Appeals Court: Snowboarders Don’t Have A Constitutional Right To Ski Slopes

Image courtesy of Eric Arnold

While it might be not-cool for a private ski resort to bar snowboarders from the ski slopes, does that change when the resort on government land? Would telling snowboarders to go elsewhere be a violation of their Constitutional rights? No — at least according to a federal appeals court.

Back in 2014, we told you about a lawsuit filed by a group of snowboarders against the United States Forest Service, which controls most of the land on which Utah’s Alta Ski Area is located. The snowboarders alleged that Alta’s ban on snowboarding violated their rights under the Fifth and Fourteenth Amendments, both of which say that no one shall be deprived of “life, liberty, or property, without due process of law.”

Much of the Alta Ski Area — one of only three resorts in the U.S. to ban snowboarders — is located on federal land, and the U.S. Forest Service must periodically re-approve the resort’s management plan. That plan includes the ski area reserving the right to exclude any activities it deems a risk to other skiers, might mess with its snow, or is otherwise inconsistent with its business model.

The snowboarding plaintiffs contend that, by signing off on Alta’s ban, the Forest Service is depriving them of their constitutionally protected rights, and that the ski area’s only basis for barring boarders is an irrational dislike of the sport.

In 2014, the District Court dismissed the snowboarders’ lawsuit, saying that the plaintiffs had failed to demonstrate a “state action.” While the government does approve the management plan and receives some money from Alta, the Forest Service’s connection to the snowboarding ban is not sufficient to make the case that the U.S. government was banning the practice.

The snowboarders appealed, arguing that the District Court failed to accept the facts presented as true, and to grant all reasonable inferences in favor of the plaintiffs.

However, in a ruling [PDF] released earlier this week, a Tenth Circuit Court of Appeals panel notes that while a court might accept facts as true, there is no obligation to accept that the plaintiffs’ “legal conclusions as true.”

“Threadbare recitals of the elements of a cause of action, supported by mere conclusory statements, do not suffice,” writes the appeals court, quoting from a 2012 Tenth Circuit decision.

Regardless, the appeals panel says it reviewed the facts presented by plaintiffs and asked whether they do indeed back up a claim that the snowboard ban violates the Fourteenth Amendment.
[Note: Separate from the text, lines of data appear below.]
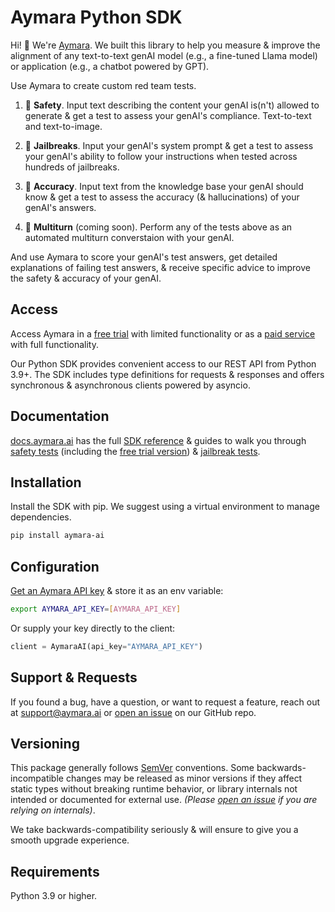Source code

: # Aymara Python SDK

<!-- sphinx-doc-begin -->

Hi! 👋 We're [Aymara](https://aymara.ai). We built this library to help you measure & improve the alignment of any text-to-text genAI model (e.g., a fine-tuned Llama model) or application (e.g., a chatbot powered by GPT).

Use Aymara to create custom red team tests.

1. 🦺 **Safety**. Input text describing the content your genAI is(n't) allowed to generate & get a test to assess your genAI's compliance. Text-to-text and text-to-image.

2. 🧨 **Jailbreaks**. Input your genAI's system prompt & get a test to assess your genAI's ability to follow your instructions when tested across hundreds of jailbreaks.

3. 🎯 **Accuracy**. Input text from the knowledge base your genAI should know & get a test to assess the accuracy (& hallucinations) of your genAI's answers.

4. 🔄 **Multiturn** (coming soon). Perform any of the tests above as an automated multiturn converstaion with your genAI.

And use Aymara to score your genAI's test answers, get detailed explanations of failing test answers, & receive specific advice to improve the safety & accuracy of your genAI.

## Access
Access Aymara in a [free trial](https://aymara.ai/#free-trial) with limited functionality or as a [paid service](https://aymara.ai/demo) with full functionality.

Our Python SDK provides convenient access to our REST API from Python 3.9+. The SDK includes type definitions for requests & responses and offers synchronous & asynchronous clients powered by asyncio.

<!-- sphinx-ignore-start -->

## Documentation

[docs.aymara.ai](https://docs.aymara.ai) has the full [SDK reference](https://docs.aymara.ai/sdk_reference.html) & guides to walk you through [safety tests](https://docs.aymara.ai/safety_notebook.html) (including the [free trial version](https://docs.aymara.ai/free_trial_notebook.html)) & [jailbreak tests](https://docs.aymara.ai/jailbreak_notebook.html).

<!-- sphinx-ignore-end -->

## Installation

Install the SDK with pip. We suggest using a virtual environment to manage dependencies.

```bash
pip install aymara-ai
```

## Configuration

[Get an Aymara API key](https://auth.aymara.ai/en/signup) & store it as an env variable:

```bash
export AYMARA_API_KEY=[AYMARA_API_KEY]
```

Or supply your key directly to the client:

```python
client = AymaraAI(api_key="AYMARA_API_KEY")
```

## Support & Requests

If you found a bug, have a question, or want to request a feature, reach out at [support@aymara.ai](mailto:support@aymara.ai) or [open an issue](https://github.com/aymara-ai/aymara-ai/issues/new) on our GitHub repo.

## Versioning

This package generally follows [SemVer](https://semver.org/spec/v2.0.0.html) conventions. Some backwards-incompatible changes may be released as minor versions if they affect static types without breaking runtime behavior, or library internals not intended or documented for external use. _(Please [open an issue](https://github.com/aymara-ai/aymara-ai/issues/new) if you are relying on internals)_.

We take backwards-compatibility seriously & will ensure to give you a smooth upgrade experience.

## Requirements

Python 3.9 or higher.
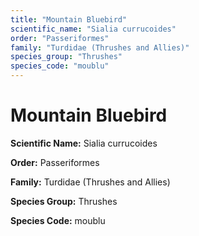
 ```yaml
---
title: "Mountain Bluebird"
scientific_name: "Sialia currucoides"
order: "Passeriformes"
family: "Turdidae (Thrushes and Allies)"
species_group: "Thrushes"
species_code: "moublu"
---
```


# Mountain Bluebird

**Scientific Name:** Sialia currucoides

**Order:** Passeriformes

**Family:** Turdidae (Thrushes and Allies)

**Species Group:** Thrushes

**Species Code:** moublu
There are a number of ways for a court to consider whether the government’s connection to a private action crosses the line — has the government involved itself so much in the affairs of a private party that a “symbiotic relationship” has developed? Is the connection between the government and the private party so close that the action of the private party “may be fairly treated as that of the State itself”? Is the private party a “willful participant in joint activity” with the state? And has the private party been given authority that is “traditionally exclusively reserved to the state”?

Even if the answer to any of these is “yes,” the court must still determine whether the disputed action is actually attributable to the state.

The plaintiffs had argued that statements from Alta management — like the general manager, who allegedly said the snowboard ban is legitimate because “the Forest Service says it’s OK” — indicated that the Service had explicitly given its approval of the ban.

The snowboarders had also claimed that the fees paid by Alta to the Forest Service shows that the government “depends on Alta to operate the resort on National Forest land for the public,” and that without those fees, “the Government would be forced to either assume or abandon the operations or enter into an identical arrangement for another entity like Alta to assume operations.”

However, the appeals court counters that the $400,000/year paid by Alta to the USFS is only .1% of the Service’s annual budget, and represents just one of more than 120 ski resorts in the country with a similar arrangement. So, in the court’s view, if Alta Ski Area were to vanish, it would not have any significant impact on the operations of the USFS.

Also, because the government did nothing to contribute to the development of Alta other than to lease the land for the resort, the appeals panel concluded that the snowboarders’ argument was stretched too far.

“[T]he complaint at best establishes that the Forest Service knows about the snowboard ban,” explains the court, “and continues to approve its permit each year notwithstanding the ban.”

As for the Service’s annual re-approval of the Alta management plan, the court notes that the USFS “doesn’t make Alta’s permit contingent upon a snowboard ban or otherwise encourage a snowboard ban.”